*** Opening RECORDS SHOWN ***
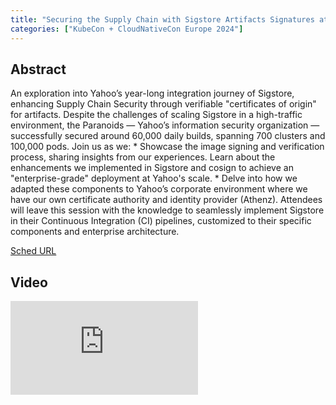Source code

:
 ```yaml
---
title: "Securing the Supply Chain with Sigstore Artifacts Signatures at Scale - Dmitry Savintsev & Yonghe Zhao, Yahoo"
categories: ["KubeCon + CloudNativeCon Europe 2024"]
---
```


## Abstract

An exploration into Yahoo’s year-long integration journey of Sigstore, enhancing Supply Chain Security through verifiable "certificates of origin" for artifacts. Despite the challenges of scaling Sigstore in a high-traffic environment, the Paranoids — Yahoo’s information security organization — successfully secured around 60,000 daily builds, spanning 700 clusters and 100,000 pods. Join us as we: * Showcase the image signing and verification process, sharing insights from our experiences. Learn about the enhancements we implemented in Sigstore and cosign to achieve an "enterprise-grade" deployment at Yahoo's scale. * Delve into how we adapted these components to Yahoo’s corporate environment where we have our own certificate authority and identity provider (Athenz). Attendees will leave this session with the knowledge to seamlessly implement Sigstore in their Continuous Integration (CI) pipelines, customized to their specific components and enterprise architecture.

[Sched URL](https://kccnceu2024.sched.com/event/0d1b8dec52f6f3c9cc5eb0fd1c329574)

## Video

<iframe src="https://www.youtube.com/embed/Tp-t_7ccW0Y" frameborder="0" allow="accelerometer; autoplay; encrypted-media; gyroscope; picture-in-picture" allowfullscreen></iframe>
*** Closing RECORDS SHOWN ***
## EXERCISE DETAILS
Reproduce, without alteration and without pictures, only those lines that lie between the first line of the entries above and the line containing "## Abstract", both of them included.

## WRITTEN SOLUTION
Source code

:
 ```yaml
---
title: "Securing the Supply Chain with Sigstore Artifacts Signatures at Scale - Dmitry Savintsev & Yonghe Zhao, Yahoo"
categories: ["KubeCon + CloudNativeCon Europe 2024"]
---
```


## Abstract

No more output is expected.